Herman v. Judlau Contr., Inc.

Herman v Judlau Contr., Inc. (2022 NY Slip Op 02493)
Herman v Judlau Contr., Inc.
2022 NY Slip Op 02493
Decided on April 14, 2022
Appellate Division, First Department
Published by New York State Law Reporting Bureau pursuant to Judiciary Law § 431.
This opinion is uncorrected and subject to revision before publication in the Official Reports.


Decided and Entered: April 14, 2022
Before: Acosta, P.J., Kern, González, Shulman, JJ.

Index No. 652249/17 Appeal No. 15723 Case No. 2021-03871

[*1]Rachel Herman et al., Plaintiffs-Respondents,

v

Judlau Contracting, Inc., Defendant-Appellant.




Troutman Pepper Hamilton Sanders LLP, New York (Matthew R. Cali of counsel), for appellant.

Pelton Graham LLC, New York (Taylor B. Graham of counsel), for respondents.

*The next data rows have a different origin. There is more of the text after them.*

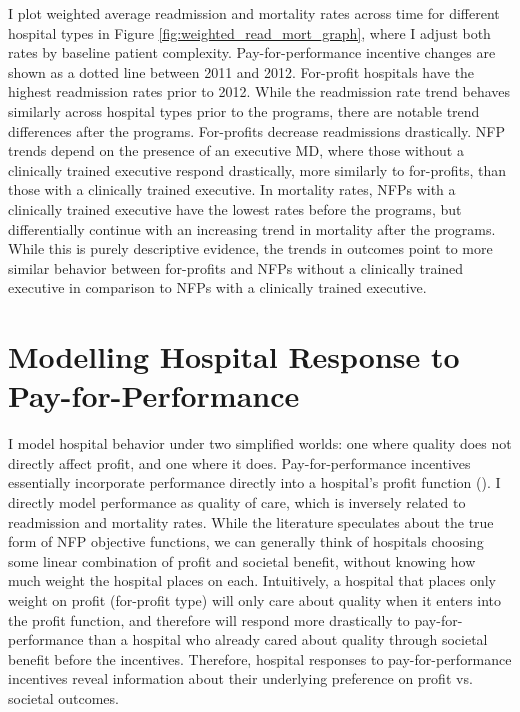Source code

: \documentclass[12pt]{article}
\begin{document}
    I plot weighted average readmission and mortality rates across time for different hospital types in Figure \ref{fig:weighted_read_mort_graph}, where I adjust both rates by baseline patient complexity. Pay-for-performance incentive changes are shown as a dotted line between 2011 and 2012. For-profit hospitals have the highest readmission rates prior to 2012. While the readmission rate trend behaves similarly across hospital types prior to the programs, there are notable trend differences after the programs. For-profits decrease readmissions drastically. NFP trends depend on the presence of an executive MD, where those without a clinically trained executive respond drastically, more similarly to for-profits, than those with a clinically trained executive. In mortality rates, NFPs with a clinically trained executive have the lowest rates before the programs, but differentially continue with an increasing trend in mortality after the programs. While this is purely descriptive evidence, the trends in outcomes point to more similar behavior between for-profits and NFPs without a clinically trained executive in comparison to NFPs with a clinically trained executive.



    \section{Modelling Hospital Response to Pay-for-Performance}\label{sec:model}

    I model hospital behavior under two simplified worlds: one where quality does not directly affect profit, and one where it does. Pay-for-performance incentives essentially incorporate performance directly into a hospital's profit function (\cite{dranove2011health}). I directly model performance as quality of care, which is inversely related to readmission and mortality rates. While the literature speculates about the true form of NFP objective functions, we can generally think of hospitals choosing some linear combination of profit and societal benefit, without knowing how much weight the hospital places on each. Intuitively, a hospital that places only weight on profit (for-profit type) will only care about quality when it enters into the profit function, and therefore will respond more drastically to pay-for-performance than a hospital who already cared about quality through societal benefit before the incentives. Therefore, hospital responses to pay-for-performance incentives reveal information about their underlying preference on profit vs. societal outcomes. 
\end{document}

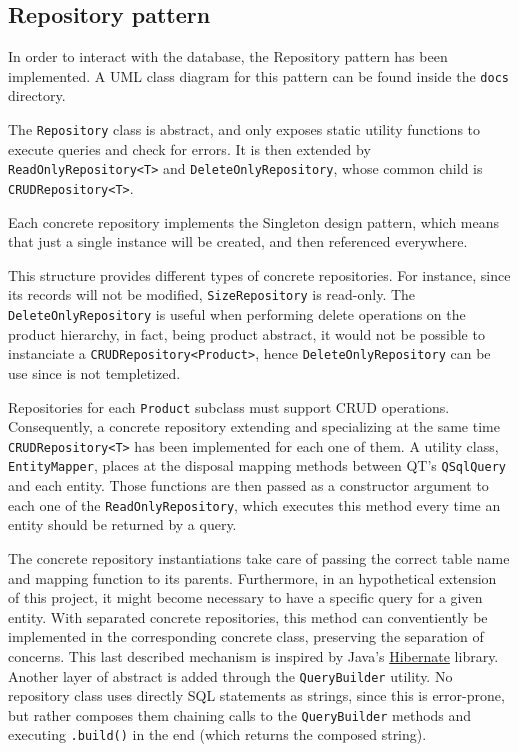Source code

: \documentclass[10pt]{article}
\begin{document}
\subsection{Repository pattern}
\label{sec:repositoryPattern}
In order to interact with the database, the Repository pattern has been
implemented. A UML class diagram for this pattern can be found inside the
\texttt{docs} directory.

The \texttt{Repository} class is abstract, and only exposes static utility
functions to execute queries and check for errors. It is then extended by
\texttt{ReadOnlyRepository<T>} and \texttt{DeleteOnlyRepository}, whose common
child is \texttt{CRUDRepository<T>}.

Each concrete repository implements the Singleton design pattern, which means
that just a single instance will be created, and then referenced everywhere.

This structure provides different types of concrete repositories. For instance,
since its records will not be modified, \texttt{SizeRepository} is read-only.
The \texttt{DeleteOnlyRepository} is useful when performing delete operations
on the product hierarchy, in fact, being product abstract, it would not be
possible to instanciate a \texttt{CRUDRepository<Product>}, hence
\texttt{DeleteOnlyRepository} can be use since is not templetized.

Repositories for each \texttt{Product} subclass must support CRUD operations.
Consequently, a concrete repository extending and specializing at the same time
\texttt{CRUDRepository<T>} has been implemented for each one of them. A utility
class, \texttt{EntityMapper}, places at the disposal mapping methods between
QT's \texttt{QSqlQuery} and each entity. Those functions are then passed as a
constructor argument to each one of the \texttt{ReadOnlyRepository}, which
executes this method every time an entity should be returned by a query.

The concrete repository instantiations take care of passing the correct table
name and mapping function to its parents. Furthermore, in an hypothetical
extension of this project, it might become necessary to have a specific query
for a given entity. With separated concrete repositories, this method can
conventiently be implemented in the corresponding concrete class, preserving
the separation of concerns. This last described mechanism is inspired by Java's
\href{https://hibernate.org/}{Hibernate} library.\\\linebreak Another layer of
abstract is added through the \texttt{QueryBuilder} utility. No repository
class uses directly SQL statements as strings, since this is error-prone, but
rather composes them chaining calls to the \texttt{QueryBuilder} methods and
executing \texttt{.build()} in the end (which returns the composed string).
\end{document}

Order, Supreme Court, New York County (Andrew Borrok, J.), entered May 11, 2021, which granted plaintiffs' motion for summary judgment as to liability, denied defendant's motion for summary judgment dismissing the complaint and referred the matter to a Special Referee to determine the amount of damages, unanimously affirmed, with costs.

Under Labor Law § 220, the New York City Comptroller is charged with setting prevailing wage schedules and trade classifications on public works projects within the City of New York (Labor Law § 220[3][c], [5][e]). The Comptroller's prior interpretations of what specific types of flagger duties were entitled to prevailing wages under Labor Law § 220 were neither irrational nor unreasonable, and we therefore defer to those interpretations (see Lantry v State, 6 NY3d 49, 55 [2005]; see also Ramos v SimplexGrinnell LP, 773 F3d 394, 395-396 [2d Cir 2014]).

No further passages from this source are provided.